The other day, I played my home course with some friends and we had to endure bumpy, shaggy and sandy greens because they had just been aerated. Our greens, it seemed, had only just recovered from the spring aerification and now they were doing it again. Core aeration (also know as aerification, aerating or aerifying) is a maintenance practice that promotes healthy turf growth, especially in compacted surfaces such as putting greens. A machine, known as an aerifier, removes 3 to 5 inch long cores of turf and soil.
The removal of cores, allow water, air and nutrients from the top dressing to reach the soil roots, thereby enhancing growth. It is the responsibility of the golf course superintendent to maintain a good stand of grass on putting greens. Greens are the bread and butter of a golf course and the reputation of a course and the superintendent who maintains it is often determined by the condition of the greens.

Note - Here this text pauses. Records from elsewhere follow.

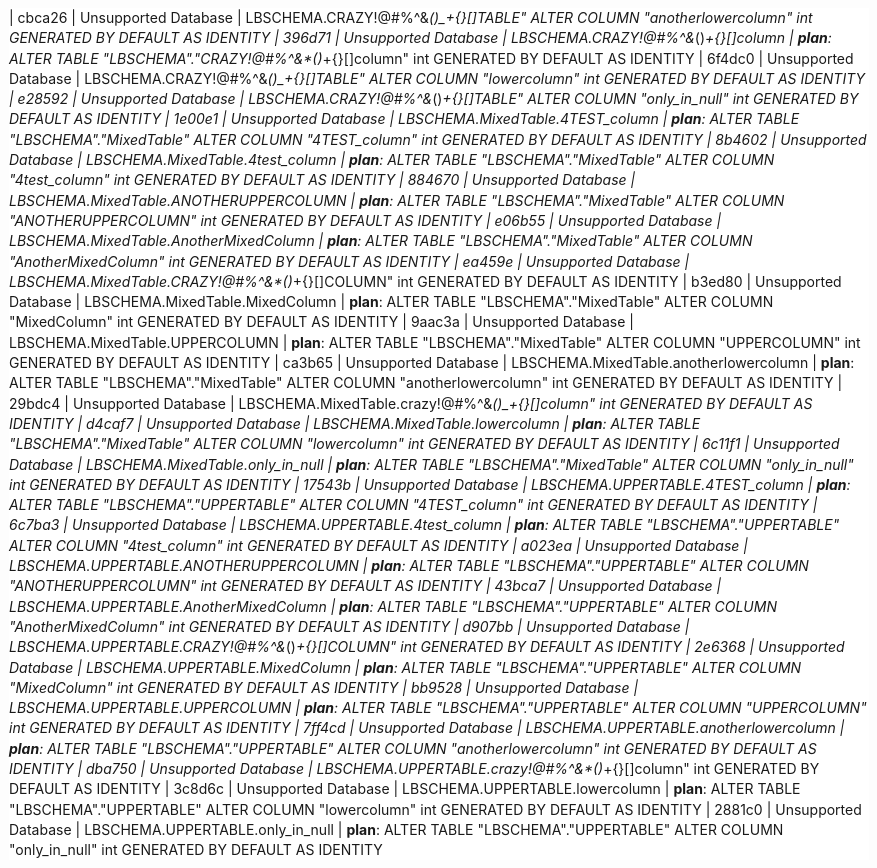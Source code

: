 | cbca26      | Unsupported Database | LBSCHEMA.CRAZY!@#$%^&*()_+{}[]TABLE.anotherlowercolumn           | **plan**: ALTER TABLE "LBSCHEMA"."CRAZY!@#$%^&*()_+{}[]TABLE" ALTER COLUMN "anotherlowercolumn" int GENERATED BY DEFAULT AS IDENTITY
| 396d71      | Unsupported Database | LBSCHEMA.CRAZY!@#$%^&*()_+{}[]TABLE.crazy!@#$%^&*()_+{}[]column  | **plan**: ALTER TABLE "LBSCHEMA"."CRAZY!@#$%^&*()_+{}[]TABLE" ALTER COLUMN "crazy!@#$%^&*()_+{}[]column" int GENERATED BY DEFAULT AS IDENTITY
| 6f4dc0      | Unsupported Database | LBSCHEMA.CRAZY!@#$%^&*()_+{}[]TABLE.lowercolumn                  | **plan**: ALTER TABLE "LBSCHEMA"."CRAZY!@#$%^&*()_+{}[]TABLE" ALTER COLUMN "lowercolumn" int GENERATED BY DEFAULT AS IDENTITY
| e28592      | Unsupported Database | LBSCHEMA.CRAZY!@#$%^&*()_+{}[]TABLE.only_in_null                 | **plan**: ALTER TABLE "LBSCHEMA"."CRAZY!@#$%^&*()_+{}[]TABLE" ALTER COLUMN "only_in_null" int GENERATED BY DEFAULT AS IDENTITY
| 1e00e1      | Unsupported Database | LBSCHEMA.MixedTable.4TEST_column                                 | **plan**: ALTER TABLE "LBSCHEMA"."MixedTable" ALTER COLUMN "4TEST_column" int GENERATED BY DEFAULT AS IDENTITY
| 8b4602      | Unsupported Database | LBSCHEMA.MixedTable.4test_column                                 | **plan**: ALTER TABLE "LBSCHEMA"."MixedTable" ALTER COLUMN "4test_column" int GENERATED BY DEFAULT AS IDENTITY
| 884670      | Unsupported Database | LBSCHEMA.MixedTable.ANOTHERUPPERCOLUMN                           | **plan**: ALTER TABLE "LBSCHEMA"."MixedTable" ALTER COLUMN "ANOTHERUPPERCOLUMN" int GENERATED BY DEFAULT AS IDENTITY
| e06b55      | Unsupported Database | LBSCHEMA.MixedTable.AnotherMixedColumn                           | **plan**: ALTER TABLE "LBSCHEMA"."MixedTable" ALTER COLUMN "AnotherMixedColumn" int GENERATED BY DEFAULT AS IDENTITY
| ea459e      | Unsupported Database | LBSCHEMA.MixedTable.CRAZY!@#$%^&*()_+{}[]COLUMN                  | **plan**: ALTER TABLE "LBSCHEMA"."MixedTable" ALTER COLUMN "CRAZY!@#$%^&*()_+{}[]COLUMN" int GENERATED BY DEFAULT AS IDENTITY
| b3ed80      | Unsupported Database | LBSCHEMA.MixedTable.MixedColumn                                  | **plan**: ALTER TABLE "LBSCHEMA"."MixedTable" ALTER COLUMN "MixedColumn" int GENERATED BY DEFAULT AS IDENTITY
| 9aac3a      | Unsupported Database | LBSCHEMA.MixedTable.UPPERCOLUMN                                  | **plan**: ALTER TABLE "LBSCHEMA"."MixedTable" ALTER COLUMN "UPPERCOLUMN" int GENERATED BY DEFAULT AS IDENTITY
| ca3b65      | Unsupported Database | LBSCHEMA.MixedTable.anotherlowercolumn                           | **plan**: ALTER TABLE "LBSCHEMA"."MixedTable" ALTER COLUMN "anotherlowercolumn" int GENERATED BY DEFAULT AS IDENTITY
| 29bdc4      | Unsupported Database | LBSCHEMA.MixedTable.crazy!@#$%^&*()_+{}[]column                  | **plan**: ALTER TABLE "LBSCHEMA"."MixedTable" ALTER COLUMN "crazy!@#$%^&*()_+{}[]column" int GENERATED BY DEFAULT AS IDENTITY
| d4caf7      | Unsupported Database | LBSCHEMA.MixedTable.lowercolumn                                  | **plan**: ALTER TABLE "LBSCHEMA"."MixedTable" ALTER COLUMN "lowercolumn" int GENERATED BY DEFAULT AS IDENTITY
| 6c11f1      | Unsupported Database | LBSCHEMA.MixedTable.only_in_null                                 | **plan**: ALTER TABLE "LBSCHEMA"."MixedTable" ALTER COLUMN "only_in_null" int GENERATED BY DEFAULT AS IDENTITY
| 17543b      | Unsupported Database | LBSCHEMA.UPPERTABLE.4TEST_column                                 | **plan**: ALTER TABLE "LBSCHEMA"."UPPERTABLE" ALTER COLUMN "4TEST_column" int GENERATED BY DEFAULT AS IDENTITY
| 6c7ba3      | Unsupported Database | LBSCHEMA.UPPERTABLE.4test_column                                 | **plan**: ALTER TABLE "LBSCHEMA"."UPPERTABLE" ALTER COLUMN "4test_column" int GENERATED BY DEFAULT AS IDENTITY
| a023ea      | Unsupported Database | LBSCHEMA.UPPERTABLE.ANOTHERUPPERCOLUMN                           | **plan**: ALTER TABLE "LBSCHEMA"."UPPERTABLE" ALTER COLUMN "ANOTHERUPPERCOLUMN" int GENERATED BY DEFAULT AS IDENTITY
| 43bca7      | Unsupported Database | LBSCHEMA.UPPERTABLE.AnotherMixedColumn                           | **plan**: ALTER TABLE "LBSCHEMA"."UPPERTABLE" ALTER COLUMN "AnotherMixedColumn" int GENERATED BY DEFAULT AS IDENTITY
| d907bb      | Unsupported Database | LBSCHEMA.UPPERTABLE.CRAZY!@#$%^&*()_+{}[]COLUMN                  | **plan**: ALTER TABLE "LBSCHEMA"."UPPERTABLE" ALTER COLUMN "CRAZY!@#$%^&*()_+{}[]COLUMN" int GENERATED BY DEFAULT AS IDENTITY
| 2e6368      | Unsupported Database | LBSCHEMA.UPPERTABLE.MixedColumn                                  | **plan**: ALTER TABLE "LBSCHEMA"."UPPERTABLE" ALTER COLUMN "MixedColumn" int GENERATED BY DEFAULT AS IDENTITY
| bb9528      | Unsupported Database | LBSCHEMA.UPPERTABLE.UPPERCOLUMN                                  | **plan**: ALTER TABLE "LBSCHEMA"."UPPERTABLE" ALTER COLUMN "UPPERCOLUMN" int GENERATED BY DEFAULT AS IDENTITY
| 7ff4cd      | Unsupported Database | LBSCHEMA.UPPERTABLE.anotherlowercolumn                           | **plan**: ALTER TABLE "LBSCHEMA"."UPPERTABLE" ALTER COLUMN "anotherlowercolumn" int GENERATED BY DEFAULT AS IDENTITY
| dba750      | Unsupported Database | LBSCHEMA.UPPERTABLE.crazy!@#$%^&*()_+{}[]column                  | **plan**: ALTER TABLE "LBSCHEMA"."UPPERTABLE" ALTER COLUMN "crazy!@#$%^&*()_+{}[]column" int GENERATED BY DEFAULT AS IDENTITY
| 3c8d6c      | Unsupported Database | LBSCHEMA.UPPERTABLE.lowercolumn                                  | **plan**: ALTER TABLE "LBSCHEMA"."UPPERTABLE" ALTER COLUMN "lowercolumn" int GENERATED BY DEFAULT AS IDENTITY
| 2881c0      | Unsupported Database | LBSCHEMA.UPPERTABLE.only_in_null                                 | **plan**: ALTER TABLE "LBSCHEMA"."UPPERTABLE" ALTER COLUMN "only_in_null" int GENERATED BY DEFAULT AS IDENTITY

Ideally, the greens should be punched once a month during the growing season or summer months, but due to profit margins and golf course politics, most courses only aerify greens twice during the growing season, sometimes compromising the conditions of the greens for the sake of more play. So don’t curse the course superintend this fall when you have to play on top-dressed greens and instead, thank him for taking good care of your course.
When greens are bumpy and sandy you need to make a few adjustments in your short game technique. First, take a more lofted club to hit pitches and chip shots. Second, swing back longer and accelerate through to a higher finish to get the ball up and spinning. The ball will not roll on shaggy greens, so you are better off carrying the ball close to the hole and letting it stop quickly with a minimal amount of roll.
Believe it or not, putting is a lot easier on sanded, shaggy greens. Since the greens are slow you can hit putts aggressively, not having to worry that the ball will roll too far past the hole. Make a conscious effort to stroke your putt to the back of cup. Forget about lagging long putts to the holes, you will leave the well short, try to make them. You may have one of your best putting rounds.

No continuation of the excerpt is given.